For some reason I thought Marciano was American and only living in Italy. I could find no notation of who did the translation, but as it turns out, she was born in Italy, lived in New York City for a decade in the 70s and writes in English. In a PW interview she says "that writing in English frees her—'there are no witnesses if you write in another language'. As for English, she adds, 'I grabbed the language. I wanted it'." I find that fascinating to think about and see bits of the author in the character who tells the first story (reminding myself that you have to be careful about reading the 'personal' into a story).
The story is set in a small Greek in the 1970s. An Italian family, newly bereaved after the death of the wife/mother, has come to have a vacation. It's later revealed that the vacation is to give time for the aunts to remove all (or almost all) trace of the mother without the children there to watch. The children, two girls and an older brother are on the cusp of adolescence. It's the first time the father has had to take care of the children in this manner--away from home and entirely on his own. It's obvious that this is new terrain for them all and they fumble about a bit, but the village with its single street and sandy beaches is just what the children need. The son begins a friendship with a Greek girl who has arrived from Athens, and Emma who tells the story, becomes fascinated with the sons of a very bohemian British family who have taken residence in the town's 'villa'.
While Luca seems to be able to find common ground with the girl from Athens despite not sharing a language, Emma is unable to communicate with these boys she watches from afar. A year later the family returns, as do the other visitors from the previous summer. Much has changed, including the two older children who are beginning to lose that childishness of shape and attitude. The children, the father, all seem to be moving in new and different directions.
"They looked at each other. Emma felt a terrible loneliness overcoming her all at once. She and Luca had been drifting apart all summer to the point of becoming almost estranged. She understood something frightening was happening. Without their mother, there was no center, no focus to hold them together. Pulled by an unknown centrifugal force, they were all breaking away from one another. Nadia, Mirella, the English boy, were only the beginning of this disintegration."
The story is told in the here and now of those summers spent in Greece, but then also many years later from time and distance and experience. It's interesting how those childhood experiences begin to shape us and set us on to paths that may take us so far from where we thought we might end up. For Emma, the encounters she had with these boys, the desire to be able to communicate with them in English is the 'other language' she learns and sends her off in a place she might not have gone had she not had that experience.
* * * * *
I'm a little behind in my New Yorker short story reading, though I really liked Jess Roy's story "The Empties" from the November 3 issue. It's a little disorienting and disturbing and all too plausible, which is really pretty scary. It's set in the not too distant future of "End Times" or "E.T." as people have taken to saying versus "B.E.T." (or Before End Times). The story is told, is written down actually by J. and she captures well that eerie feeling of waiting for the electricity to come back on, but it never does. And the foreboding.

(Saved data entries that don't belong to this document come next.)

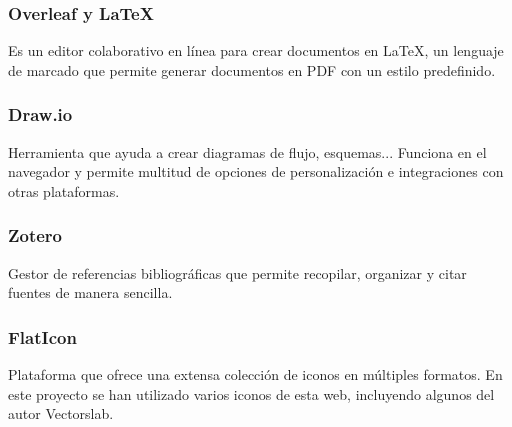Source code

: \subsubsection{Overleaf y LaTeX}
\label{subsubsec:Overleaf}
Es un editor colaborativo en línea para crear documentos en LaTeX, un lenguaje de marcado que permite generar documentos en PDF con un estilo predefinido.

\subsubsection{Draw.io}
\label{subsubsec:Draw}
Herramienta que ayuda a crear diagramas de flujo, esquemas... Funciona en el navegador y permite multitud de opciones de personalización e integraciones con otras plataformas.

\subsubsection{Zotero}
\label{subsubsec:Zotero}
Gestor de referencias bibliográficas que permite recopilar, organizar y citar fuentes de manera sencilla.

\subsubsection{FlatIcon}
\label{subsubsec:FlatIcon}
Plataforma que ofrece una extensa colección de iconos en múltiples formatos. En este proyecto se han utilizado varios iconos de esta web, incluyendo algunos del autor Vectorslab.
 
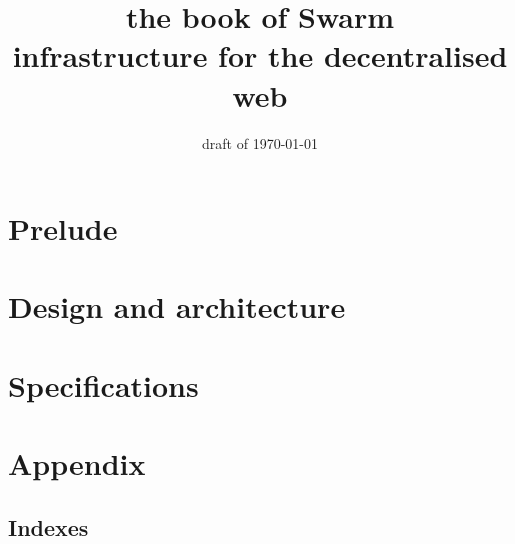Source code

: \documentclass[a4paper,12pt,fullpage,openany,hyperfootnotes,hidelinks]{scrbook}
\title{\Huge\sc the book of Swarm\\
\Large infrastructure for the decentralised web}
\author{}
\date{draft of \today}
\theoremstyle{definition}
\begin{document}
\maketitle
\setcounter{tocdepth}{2}
\tableofcontents

\listoffigures


\part{Prelude} \label{part:preface}
 

\part{Design and architecture} \label{part:designarchitecture}

\part{Specifications} \label{part:specifications}


\cite{ethersphere2016smash}
\cite{ethersphere2016sw3}
\cite{maymounkov2002kademlia}
\cite{heep2010r}
  

\appendix
\part{Appendix} \label{part:appendix}


\chapter{Indexes}
\printglossary \label{sec:glossary}




\printglossary[nonumberlist=false, style=bookindex, title=Index] \label{sec:index}

\glsaddall %
\printglossary[type=\acronymtype,title={List of Acronyms}]
\end{document}
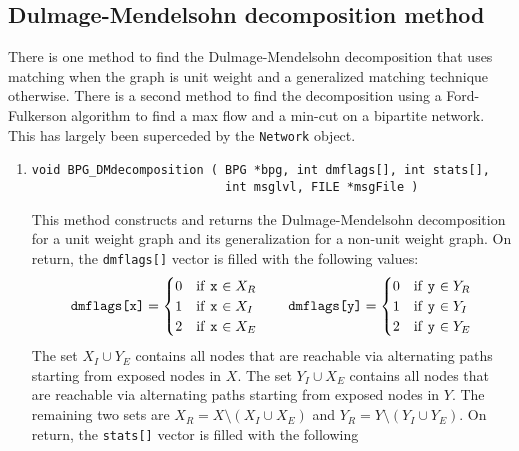 \subsection{Dulmage-Mendelsohn decomposition method}
\label{subsection:BPG:proto:DM}
\par
There is one method to find the Dulmage-Mendelsohn decomposition that
uses matching when the graph is unit weight and a generalized
matching technique otherwise.
There is a second method to find the decomposition using a
Ford-Fulkerson algorithm to find a max flow and a min-cut on a
bipartite network.
This has largely been superceded by the {\tt Network} object.
\par
\begin{enumerate}
\item
\begin{verbatim}
void BPG_DMdecomposition ( BPG *bpg, int dmflags[], int stats[],
                           int msglvl, FILE *msgFile )
\end{verbatim}
This method constructs and returns the Dulmage-Mendelsohn
decomposition for a unit weight graph and its generalization for a
non-unit weight graph.
On return, the {\tt dmflags[]} vector is filled with the following 
values:
\begin{displaymath}
\mbox{\tt dmflags[x]} =
\begin{cases}
0 & \text{if \texttt{x} $\in X_R$} \\
1 & \text{if \texttt{x} $\in X_I$} \\
2 & \text{if \texttt{x} $\in X_E$}
\end{cases}
\qquad
\mbox{\tt dmflags[y]} =
\begin{cases}
0 & \text{if \texttt{y} $\in Y_R$} \\
1 & \text{if \texttt{y} $\in Y_I$} \\
2 & \text{if \texttt{y} $\in Y_E$}
\end{cases}
\end{displaymath}
The set $X_I \cup Y_E$ contains all nodes that are reachable via
alternating paths starting from exposed nodes in $X$.
The set $Y_I \cup X_E$ contains all nodes that are reachable via
alternating paths starting from exposed nodes in $Y$.
The remaining two sets are $X_R = X \setminus (X_I \cup X_E)$
and $Y_R = Y \setminus (Y_I \cup Y_E)$.
On return, the {\tt stats[]} vector is filled with the following

\end{enumerate}

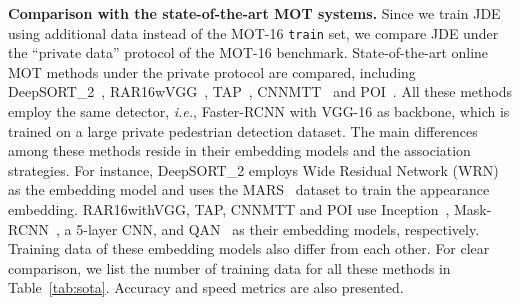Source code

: \documentclass[runningheads]{llncs}
\def\ie{\textit{i.e.}}
\begin{document}
\textbf{Comparison with the state-of-the-art MOT systems.} Since we train JDE using additional data instead of the MOT-16 \texttt{train} set, we compare JDE under the ``private data'' protocol of the MOT-16 benchmark. State-of-the-art online MOT methods under the private protocol are compared, including DeepSORT\_2~\cite{deepsort}, RAR16wVGG~\cite{rar}, TAP~\cite{tap}, CNNMTT~\cite{cnnmtt} and POI~\cite{poi}. All these methods employ the same detector, \ie, Faster-RCNN with VGG-16 as backbone, which is trained on a large private pedestrian detection dataset. The main differences among these methods reside in their embedding models and the association strategies. For instance, DeepSORT\_2 employs Wide Residual Network (WRN)~\cite{wrn} as the embedding model and uses the MARS~\cite{mars} dataset to train the appearance embedding. RAR16withVGG, TAP, CNNMTT and POI use Inception~\cite{inception}, Mask-RCNN~\cite{maskrcnn}, a 5-layer CNN, and QAN~\cite{qan} as their embedding models, respectively. Training data of these embedding models also differ from each other. For clear comparison, we list the number of training data for all these methods in Table~\ref{tab:sota}. Accuracy and speed metrics are also presented. 
\end{document}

I'm glad my lights are on. And there is heat and a telephone.
You can read the Q&A with the author here, and the story is online here--give it a go! I had not heard of Roy before this story, but he has two collections out and just recently published his first novel, Your Face in Mine. Another new author to keep an eye out for. I am hoping to catch up with my short story reading over the upcoming long weekend and have already embarked on the next story in The Other Language.